Using old HDD motors




Hard drives have high-speed low-profile motors that can be re-used. More often than not it's the logic board that fails in a hard drive and the motors are OK

This is a simple program for a PIC16F84 that changes the bit pattern for switching the FET coil drivers. The most important part of this program is the table of values stored in the EEPROM, because this pattern sets the phase relationships between the FETs and consequently the voltage waveforms that the coils see. The oscillator speed of the PIC is not important in this particular program as the changes are being instigated by an external clock.

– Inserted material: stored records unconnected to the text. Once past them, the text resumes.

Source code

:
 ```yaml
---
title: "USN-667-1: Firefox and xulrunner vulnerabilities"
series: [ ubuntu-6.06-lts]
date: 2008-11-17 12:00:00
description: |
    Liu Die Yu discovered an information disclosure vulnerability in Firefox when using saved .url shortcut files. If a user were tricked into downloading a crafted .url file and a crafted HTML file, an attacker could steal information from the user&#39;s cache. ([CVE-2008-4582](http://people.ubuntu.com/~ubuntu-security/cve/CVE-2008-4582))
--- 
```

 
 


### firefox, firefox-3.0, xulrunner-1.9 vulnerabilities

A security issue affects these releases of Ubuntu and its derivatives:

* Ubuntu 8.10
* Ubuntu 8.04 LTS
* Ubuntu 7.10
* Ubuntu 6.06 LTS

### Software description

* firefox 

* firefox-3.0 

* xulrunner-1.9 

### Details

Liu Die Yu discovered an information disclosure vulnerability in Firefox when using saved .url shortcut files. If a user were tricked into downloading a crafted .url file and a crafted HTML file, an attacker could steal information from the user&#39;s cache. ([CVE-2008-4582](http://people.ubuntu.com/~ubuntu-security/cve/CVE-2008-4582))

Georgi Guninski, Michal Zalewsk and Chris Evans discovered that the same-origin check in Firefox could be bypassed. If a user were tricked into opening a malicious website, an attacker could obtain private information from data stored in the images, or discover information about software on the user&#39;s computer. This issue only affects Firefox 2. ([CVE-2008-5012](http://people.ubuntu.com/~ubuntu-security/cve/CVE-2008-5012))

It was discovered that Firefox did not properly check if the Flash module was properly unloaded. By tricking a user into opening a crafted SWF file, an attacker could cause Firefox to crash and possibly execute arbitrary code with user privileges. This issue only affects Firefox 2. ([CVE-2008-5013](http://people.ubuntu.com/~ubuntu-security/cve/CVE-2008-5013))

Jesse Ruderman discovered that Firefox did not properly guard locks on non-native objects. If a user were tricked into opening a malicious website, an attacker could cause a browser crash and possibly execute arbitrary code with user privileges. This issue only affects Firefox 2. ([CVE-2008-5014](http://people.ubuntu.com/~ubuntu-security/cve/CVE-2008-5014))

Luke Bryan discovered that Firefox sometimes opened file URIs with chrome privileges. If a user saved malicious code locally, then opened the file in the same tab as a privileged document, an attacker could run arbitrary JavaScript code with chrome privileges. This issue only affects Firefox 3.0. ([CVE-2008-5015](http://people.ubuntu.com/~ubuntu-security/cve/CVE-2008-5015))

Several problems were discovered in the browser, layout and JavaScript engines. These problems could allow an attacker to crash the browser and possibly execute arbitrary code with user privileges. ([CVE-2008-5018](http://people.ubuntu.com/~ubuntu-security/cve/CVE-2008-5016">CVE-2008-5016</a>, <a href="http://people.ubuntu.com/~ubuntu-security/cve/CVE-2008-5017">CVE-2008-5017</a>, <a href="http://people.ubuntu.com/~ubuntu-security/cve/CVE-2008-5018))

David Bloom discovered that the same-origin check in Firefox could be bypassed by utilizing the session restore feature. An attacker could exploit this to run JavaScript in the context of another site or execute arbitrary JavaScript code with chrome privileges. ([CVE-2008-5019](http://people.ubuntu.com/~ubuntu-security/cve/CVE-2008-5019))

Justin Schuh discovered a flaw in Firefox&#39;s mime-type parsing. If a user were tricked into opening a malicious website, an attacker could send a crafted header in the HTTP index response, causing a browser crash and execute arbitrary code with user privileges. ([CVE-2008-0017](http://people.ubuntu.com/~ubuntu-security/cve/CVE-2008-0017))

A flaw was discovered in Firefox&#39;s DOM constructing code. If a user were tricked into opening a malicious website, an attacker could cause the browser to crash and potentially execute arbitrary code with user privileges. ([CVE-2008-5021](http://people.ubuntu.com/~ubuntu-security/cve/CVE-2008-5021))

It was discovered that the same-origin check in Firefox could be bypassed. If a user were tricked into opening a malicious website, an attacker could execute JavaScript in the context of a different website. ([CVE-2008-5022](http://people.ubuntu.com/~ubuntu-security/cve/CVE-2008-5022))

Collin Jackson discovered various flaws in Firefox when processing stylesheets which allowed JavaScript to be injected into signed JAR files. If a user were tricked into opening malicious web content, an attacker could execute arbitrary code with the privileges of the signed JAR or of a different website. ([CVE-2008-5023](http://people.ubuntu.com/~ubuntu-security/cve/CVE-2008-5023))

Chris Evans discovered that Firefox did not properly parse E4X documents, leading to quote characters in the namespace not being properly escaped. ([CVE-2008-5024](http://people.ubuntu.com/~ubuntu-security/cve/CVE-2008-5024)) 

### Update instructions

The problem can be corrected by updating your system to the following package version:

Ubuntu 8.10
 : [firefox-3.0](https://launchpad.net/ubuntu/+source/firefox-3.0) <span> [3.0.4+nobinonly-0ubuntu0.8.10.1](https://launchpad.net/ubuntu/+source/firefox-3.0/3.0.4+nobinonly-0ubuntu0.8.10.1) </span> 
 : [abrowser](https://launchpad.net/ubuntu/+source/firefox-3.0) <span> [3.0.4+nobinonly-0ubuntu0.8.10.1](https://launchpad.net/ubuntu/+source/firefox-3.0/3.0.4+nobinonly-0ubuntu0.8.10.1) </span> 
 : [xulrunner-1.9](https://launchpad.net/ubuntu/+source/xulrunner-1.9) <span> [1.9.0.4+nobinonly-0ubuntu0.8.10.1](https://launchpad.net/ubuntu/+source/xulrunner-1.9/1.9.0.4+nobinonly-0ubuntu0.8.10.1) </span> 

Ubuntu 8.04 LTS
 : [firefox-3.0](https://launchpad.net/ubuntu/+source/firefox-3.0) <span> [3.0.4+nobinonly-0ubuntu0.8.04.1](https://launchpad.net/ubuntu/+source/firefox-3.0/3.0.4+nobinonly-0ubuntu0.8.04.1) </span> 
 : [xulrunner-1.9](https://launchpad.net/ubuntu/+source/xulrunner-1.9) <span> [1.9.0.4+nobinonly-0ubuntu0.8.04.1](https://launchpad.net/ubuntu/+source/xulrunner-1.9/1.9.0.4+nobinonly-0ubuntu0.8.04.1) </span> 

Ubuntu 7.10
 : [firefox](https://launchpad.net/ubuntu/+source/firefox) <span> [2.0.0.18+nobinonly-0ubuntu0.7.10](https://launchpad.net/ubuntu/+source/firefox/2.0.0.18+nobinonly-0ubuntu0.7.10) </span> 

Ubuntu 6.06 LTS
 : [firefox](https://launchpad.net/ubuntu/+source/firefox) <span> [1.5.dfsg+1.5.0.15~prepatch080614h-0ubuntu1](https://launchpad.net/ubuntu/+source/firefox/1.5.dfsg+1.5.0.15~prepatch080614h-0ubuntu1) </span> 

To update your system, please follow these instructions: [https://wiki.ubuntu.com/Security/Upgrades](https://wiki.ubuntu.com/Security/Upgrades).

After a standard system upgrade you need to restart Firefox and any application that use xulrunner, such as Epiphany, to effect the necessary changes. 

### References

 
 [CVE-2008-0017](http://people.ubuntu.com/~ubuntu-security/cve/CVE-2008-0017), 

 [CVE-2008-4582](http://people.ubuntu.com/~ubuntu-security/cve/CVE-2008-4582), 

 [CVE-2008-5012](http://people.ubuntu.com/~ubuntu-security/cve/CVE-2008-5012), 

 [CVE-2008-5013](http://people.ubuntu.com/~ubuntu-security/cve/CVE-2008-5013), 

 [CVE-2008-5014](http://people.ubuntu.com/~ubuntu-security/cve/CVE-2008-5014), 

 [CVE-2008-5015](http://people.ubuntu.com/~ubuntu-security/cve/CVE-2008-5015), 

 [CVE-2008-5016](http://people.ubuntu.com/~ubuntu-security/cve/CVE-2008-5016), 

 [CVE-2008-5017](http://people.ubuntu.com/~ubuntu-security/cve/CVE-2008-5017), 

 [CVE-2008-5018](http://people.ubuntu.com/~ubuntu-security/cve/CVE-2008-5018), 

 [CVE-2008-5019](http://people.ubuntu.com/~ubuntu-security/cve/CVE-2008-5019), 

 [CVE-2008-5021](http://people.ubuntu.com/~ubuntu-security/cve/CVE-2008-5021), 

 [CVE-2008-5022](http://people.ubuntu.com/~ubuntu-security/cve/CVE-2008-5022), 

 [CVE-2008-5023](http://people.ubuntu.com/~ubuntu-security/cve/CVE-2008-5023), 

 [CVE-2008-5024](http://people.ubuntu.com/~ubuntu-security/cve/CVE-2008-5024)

The motor needs to be started at a low speed (less than about 6 revs/second) and slowly accelerated to the final required speed. You can hear this acceleration as a rising whine in a working drive in a PC when it powers up after being shut down. If the final speed is always to be the same then a routine could be written in the micro that slowly decreases the interruption of a timer loop to accelerate the motor from low power-up speed to final speed.

Hard drives with this motor usually run at 3000rpm (50 revs/second) when working in a PC, but the speed can be set anywhere from a few revs/sec up to about 55 rps, at which point the motor will not be able to keep up with the driving wave and stop. At 12V the torque is not too bad, and the bolt holes that are used to attach the platters can be used to fix a pulley or gear wheel for a step-down motion drive. Other uses could be spinning a propellor clock, fan, or sensor. At 5V supply the motor will still spin at the same speed as it would at 12V (because it's being driven by a frequency) but has very low torque. It will not self-start at 5V. Current consumptions are ;

12V  10rps  (  600rpm)  200mA
12V  50rps  (3000rpm)  110mA
  5V  10rps  (  600rpm)    40mA
  5V  50rps  (3000rpm)    20mA

The motor should be mounted on a heatsinking chassis to help keep it cool if run for extended periods. The FETs (rated at 0.7A to 1.1A) will normally run cool

Download  HDD motor driver






Typical HDD motor (Shinano Tokki Corp or Sankyo from a Conner CP3010)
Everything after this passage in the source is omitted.